* [ASSIGNED TASK]: Which lines in the records below hold the word "item"? Copy each of them.

Stored data
>>
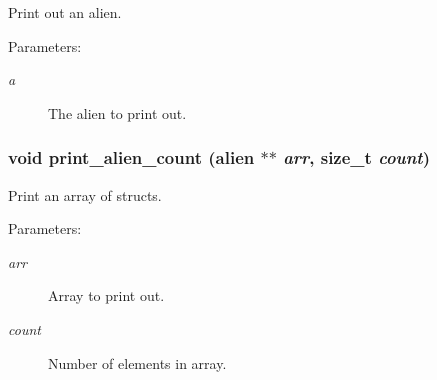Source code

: Print out an alien. 

\begin{Desc}
\item[Parameters:]
\begin{description}
\item[{\em a}]The alien to print out. \end{description}
\end{Desc}
\subsubsection{\setlength{\rightskip}{0pt plus 5cm}void print\_\-alien\_\-count (\bf{alien} $\ast$$\ast$ {\em arr}, size\_\-t {\em count})}\label{struct_8c_96c379831d4206c4a5670f8ab170f716}


Print an array of structs. 

\begin{Desc}
\item[Parameters:]
\begin{description}
\item[{\em arr}]Array to print out. \item[{\em count}]Number of elements in array. \end{description}
\end{Desc}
<<
* [RESPONSE FOR THIS EXERCISE]:
\item[Parameters:]
\item[{\em a}]The alien to print out. \end{description}
\item[Parameters:]
\item[{\em arr}]Array to print out. \item[{\em count}]Number of elements in array. \end{description}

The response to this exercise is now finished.